When Jane Christopherson tries to recruit experienced oil workers, she almost always receives the same reaction. “They say: “I’m getting a bit tired of this. You’re the fourth person I’ve heard from this week,” she says.
A managing partner at the Curzon Partnership, a London-based executive search company, Ms Christopherson fills senior slots at big energy projects for clients that include some of the world’s largest oil and gas companies.
But with seasoned oil workers so difficult to come by these days, her job is becoming harder. “People are inundated with offers,” she says.
The skills shortage in the oil patch is frequently cited as one of the biggest challenges facing the industry. In what has been called the “Great Crew Change”, the older generation of geoscientists and petroleum engineers who were hired before the sweeping lay-offs of the 1980s are now approaching retirement age and will soon leave the world of work. But it is still unclear who will replace them. The pool of potential talent is too small, and companies are scrambling to cope with the crunch.
A 2011 survey by Schlumberger Business Consulting (SBC) highlights the problem. It said more than 22,000 senior “petrotechnical professionals” would quit the industry by 2015 – equating to a net loss of more than 5,500 people. Recruitment of new graduates would offset this reduction in the total number of oil workers, but “will not fill the experience gap”, it noted. SBC’s 2012 survey delivers an even starker message: by 2016, it said, the shortage of experienced oil industry professionals will reach 20 per cent of the talent pool.

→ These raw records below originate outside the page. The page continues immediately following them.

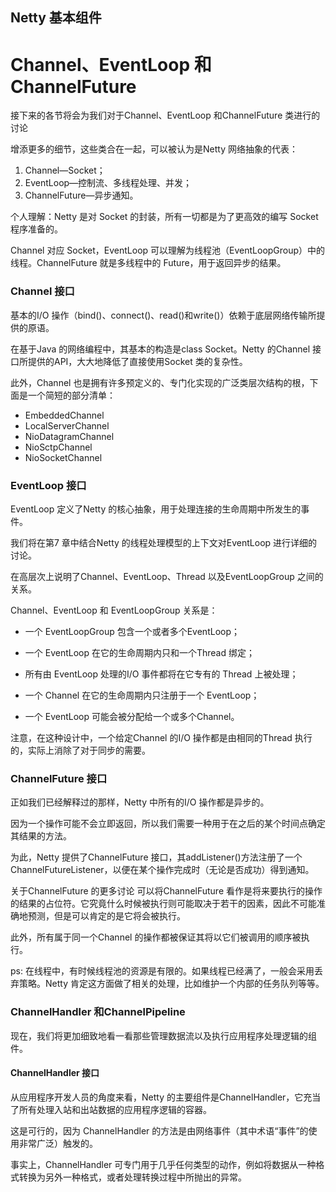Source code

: ## Netty 基本组件

# Channel、EventLoop 和ChannelFuture

接下来的各节将会为我们对于Channel、EventLoop 和ChannelFuture 类进行的讨论

增添更多的细节，这些类合在一起，可以被认为是Netty 网络抽象的代表：

1. Channel—Socket；
2. EventLoop—控制流、多线程处理、并发；
3. ChannelFuture—异步通知。

个人理解：Netty 是对 Socket 的封装，所有一切都是为了更高效的编写 Socket 程序准备的。

Channel 对应 Socket，EventLoop 可以理解为线程池（EventLoopGroup）中的线程。ChannelFuture 就是多线程中的 Future，用于返回异步的结果。



### Channel 接口

基本的I/O 操作（bind()、connect()、read()和write()）依赖于底层网络传输所提供的原语。

在基于Java 的网络编程中，其基本的构造是class Socket。Netty 的Channel 接口所提供的API，大大地降低了直接使用Socket 类的复杂性。

此外，Channel 也是拥有许多预定义的、专门化实现的广泛类层次结构的根，下面是一个简短的部分清单：

- EmbeddedChannel
- LocalServerChannel
- NioDatagramChannel
- NioSctpChannel
- NioSocketChannel

### EventLoop 接口

EventLoop 定义了Netty 的核心抽象，用于处理连接的生命周期中所发生的事件。

我们将在第7 章中结合Netty 的线程处理模型的上下文对EventLoop 进行详细的讨论。

在高层次上说明了Channel、EventLoop、Thread 以及EventLoopGroup 之间的关系。

Channel、EventLoop 和 EventLoopGroup 关系是： 

-  一个 EventLoopGroup 包含一个或者多个EventLoop； 
-  一个 EventLoop 在它的生命周期内只和一个Thread 绑定； 

- 所有由 EventLoop 处理的I/O 事件都将在它专有的 Thread 上被处理；
-  一个 Channel 在它的生命周期内只注册于一个 EventLoop； 
-  一个 EventLoop 可能会被分配给一个或多个Channel。 

 注意，在这种设计中，一个给定Channel 的I/O 操作都是由相同的Thread 执行的，实际上消除了对于同步的需要。 



### ChannelFuture 接口

 正如我们已经解释过的那样，Netty 中所有的I/O 操作都是异步的。 

因为一个操作可能不会立即返回，所以我们需要一种用于在之后的某个时间点确定其结果的方法。 

 为此，Netty 提供了ChannelFuture 接口，其addListener()方法注册了一个ChannelFutureListener，以便在某个操作完成时（无论是否成功）得到通知。 

 关于ChannelFuture 的更多讨论 可以将ChannelFuture 看作是将来要执行的操作的结果的占位符。它究竟什么时候被执行则可能取决于若干的因素，因此不可能准确地预测，但是可以肯定的是它将会被执行。 

此外，所有属于同一个Channel 的操作都被保证其将以它们被调用的顺序被执行。

ps: 在线程中，有时候线程池的资源是有限的。如果线程已经满了，一般会采用丢弃策略。Netty 肯定这方面做了相关的处理，比如维护一个内部的任务队列等等。



### ChannelHandler 和ChannelPipeline

 现在，我们将更加细致地看一看那些管理数据流以及执行应用程序处理逻辑的组件。 

#### ChannelHandler 接口

从应用程序开发人员的角度来看，Netty 的主要组件是ChannelHandler，它充当了所有处理入站和出站数据的应用程序逻辑的容器。

这是可行的，因为 ChannelHandler 的方法是由网络事件（其中术语“事件”的使用非常广泛）触发的。

 事实上，ChannelHandler 可专门用于几乎任何类型的动作，例如将数据从一种格式转换为另外一种格式，或者处理转换过程中所抛出的异常。 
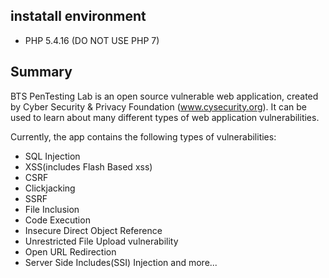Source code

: ## instatall environment

* PHP 5.4.16 (DO NOT USE PHP 7)

## Summary

BTS PenTesting Lab is an open source vulnerable web application, created by Cyber Security & Privacy Foundation (www.cysecurity.org). It can be used to learn about many different types of web application vulnerabilities.

Currently, the app contains the following types of vulnerabilities:
* SQL Injection
* XSS(includes Flash Based xss)
* CSRF
* Clickjacking
* SSRF
* File Inclusion
* Code Execution
* Insecure Direct Object Reference
* Unrestricted File Upload vulnerability
* Open URL Redirection
* Server Side Includes(SSI) Injection
and more...

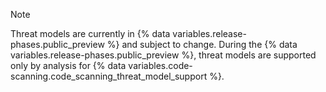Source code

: 
> [!NOTE]
> Threat models are currently in {% data variables.release-phases.public_preview %} and subject to change. During the {% data variables.release-phases.public_preview %}, threat models are supported only by analysis for {% data variables.code-scanning.code_scanning_threat_model_support %}.
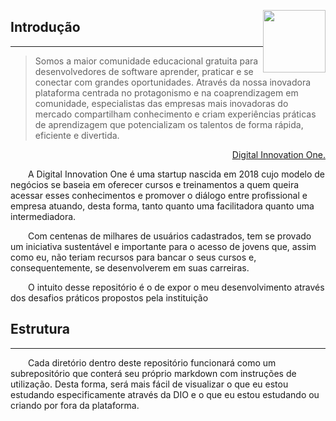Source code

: <a href="https://dio.me/" style="float:right"><img src="https://hermes.digitalinnovation.one/assets/diome/logo.svg" width="100px"/></a>

## Introdução
---
> <p style="margin: 0;">Somos a maior comunidade educacional gratuita para desenvolvedores de software aprender, praticar e se conectar com grandes oportunidades. Através da nossa inovadora plataforma centrada no protagonismo e na coaprendizagem em comunidade, especialistas das empresas mais inovadoras do mercado compartilham conhecimento e criam experiências práticas de aprendizagem que potencializam os talentos de forma rápida, eficiente e divertida.</p>
  <p style="text-align: right; margin: 0;"><a href="https://www.linkedin.com/school/digitalinnovation-one">Digital Innovation One.</a></p>

<p style="text-indent: 2em">A Digital Innovation One é uma startup nascida em 2018 cujo modelo de negócios se baseia em oferecer cursos e treinamentos a quem queira acessar esses conhecimentos e promover o diálogo entre profissional e empresa atuando, desta forma, tanto quanto uma facilitadora quanto uma intermediadora.</p>

<p style="text-indent: 2em">Com centenas de milhares de usuários cadastrados, tem se provado um iniciativa sustentável e importante para o acesso de jovens que, assim como eu, não teriam recursos para bancar o seus cursos e, consequentemente, se desenvolverem em suas carreiras.</p>

<p style="text-indent: 2em">O intuito desse repositório é o de expor o meu desenvolvimento através dos desafios práticos propostos pela instituição</p>

## Estrutura
---

<p style="text-indent: 2em">Cada diretório dentro deste repositório funcionará como um subrepositório que conterá seu próprio markdown com instruções de utilização. Desta forma, será mais fácil de visualizar o que eu estou estudando especificamente através da DIO e o que eu estou estudando ou criando por fora da plataforma.</p>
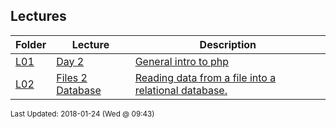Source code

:## Lectures
| Folder | Lecture | Description|
 | ------------|------------|------------|
 | [L01](./L02) | [ Day 2 ](./L02) | [ General intro to php](./L02) | [L01](./L02) | [ Php Variables](./L02) | [L01](./L02) | [ Some variable examples:](./L02) | [L01](./L02) | [ Different ways to open files](./L02) |
 | [L02](./L02) | [ Files 2 Database ](./L02) | [ Reading data from a file into a relational database.](./L02) | [L02](./L02) | [ Site Content](./L02) | [L02](./L02) | [ More To Come](./L02) | [L02](./L02) | [ Connecting To Mysql Via Php](./L02) |

<sup>Last Updated: 2018-01-24 (Wed @ 09:43)</sup>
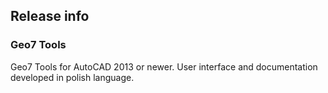 ## Release info

### Geo7 Tools 

Geo7 Tools for AutoCAD 2013 or newer. User interface and documentation developed in polish language.
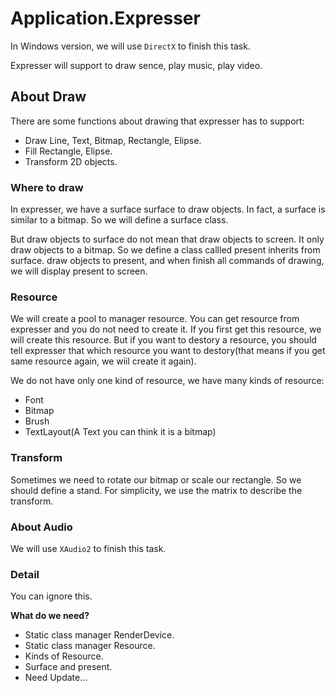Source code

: # Application.Expresser

In Windows version, we will use `DirectX` to finish this task.

Expresser will support to draw sence, play music, play video.

## About Draw

There are some functions about drawing that expresser has to support:

- Draw Line, Text, Bitmap, Rectangle, Elipse.
- Fill Rectangle, Elipse.
- Transform 2D objects.

### Where to draw

In expresser, we have a surface surface to draw objects.
In fact, a surface is similar to a bitmap. So we will define a surface class.

But draw objects to surface do not mean that draw objects to screen. 
It only draw objects to a bitmap.
So we define a class callled present inherits from surface.
draw objects to present, and when finish all commands of drawing, we will display present to screen.

### Resource

We will create a pool to manager resource.
You can get resource from expresser and you do not need to create it.
If you first get this resource, we will create this resource.
But if you want to destory a resource, you should tell expresser that which resource you want to destory(that means if you get same resource again, we wiil create it again).

We do not have only one kind of resource, we have many kinds of resource:

- Font
- Bitmap
- Brush
- TextLayout(A Text you can think it is a bitmap)

### Transform

Sometimes we need to rotate our bitmap or scale our rectangle.
So we should define a stand. For simplicity, we use the matrix to describe the transform.

### About Audio

We will use `XAudio2` to finish this task.

### Detail 

You can ignore this.

**What do we need?**

- Static class manager RenderDevice.
- Static class manager Resource.
- Kinds of Resource.
- Surface and present.
- Need Update...


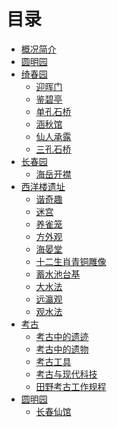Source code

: # 目录

- [概况简介](./README.md)
- [圆明园]()
- [绮春园]()
    - [迎晖门]()
    - [鉴碧亭]()
    - [单孔石桥]()
    - [涵秋馆]()
    - [仙人承露]()
    - [三孔石桥]()
- [长春园]()
    - [海岳开襟]()
- [西洋楼遗址]()
    - [谐奇趣]()
    - [迷宫]()
    - [养雀笼]()
    - [方外观]()
    - [海晏堂]()
    - [十二生肖青铜雕像]()
    - [蓄水池台基]()
    - [大水法]()
    - [远瀛观]()
    - [观水法]()
- [考古]()
    - [考古中的遗迹]()
    - [考古中的遗物]()
    - [考古工具]()
    - [考古与现代科技]()
    - [田野考古工作规程]()
- [圆明园]()
    - [长春仙馆]()
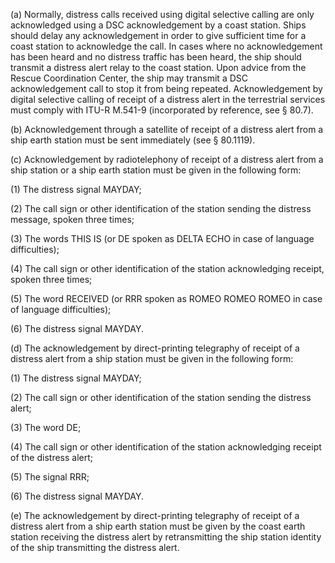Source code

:(a) Normally, distress calls received using digital selective calling are only acknowledged using a DSC acknowledgement by a coast station. Ships should delay any acknowledgement in order to give sufficient time for a coast station to acknowledge the call. In cases where no acknowledgement has been heard and no distress traffic has been heard, the ship should transmit a distress alert relay to the coast station. Upon advice from the Rescue Coordination Center, the ship may transmit a DSC acknowledgement call to stop it from being repeated. Acknowledgement by digital selective calling of receipt of a distress alert in the terrestrial services must comply with ITU-R M.541-9 (incorporated by reference, see § 80.7).

(b) Acknowledgement through a satellite of receipt of a distress alert from a ship earth station must be sent immediately (see § 80.1119).

(c) Acknowledgement by radiotelephony of receipt of a distress alert from a ship station or a ship earth station must be given in the following form:

(1) The distress signal MAYDAY;

(2) The call sign or other identification of the station sending the distress message, spoken three times;

(3) The words THIS IS (or DE spoken as DELTA ECHO in case of language difficulties);

(4) The call sign or other identification of the station acknowledging receipt, spoken three times;

(5) The word RECEIVED (or RRR spoken as ROMEO ROMEO ROMEO in case of language difficulties);

(6) The distress signal MAYDAY.
                

(d) The acknowledgement by direct-printing telegraphy of receipt of a distress alert from a ship station must be given in the following form:

(1) The distress signal MAYDAY;

(2) The call sign or other identification of the station sending the distress alert;

(3) The word DE;

(4) The call sign or other identification of the station acknowledging receipt of the distress alert;

(5) The signal RRR;

(6) The distress signal MAYDAY.

(e) The acknowledgement by direct-printing telegraphy of receipt of a distress alert from a ship earth station must be given by the coast earth station receiving the distress alert by retransmitting the ship station identity of the ship transmitting the distress alert.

“The demographics are terrifying,” says Greg Lettington, director of engineering at Hays, the recruitment consultant. A recent survey by Hays found that skills shortages were by far the main concern for oil and gas employers worldwide, outstripping factors such as economic instability, and worries about security or safety regulations by a wide margin. The skills gap reflects the cyclical nature of the industry. Oil companies have tended to shed staff whenever the oil price dips and the economics of crude production weaken: attrition was particularly high during the 1990s, when oil prices bounced around at $20 a barrel.
“Companies made lots of people redundant and those people left the industry for good,” says Ms Christopherson.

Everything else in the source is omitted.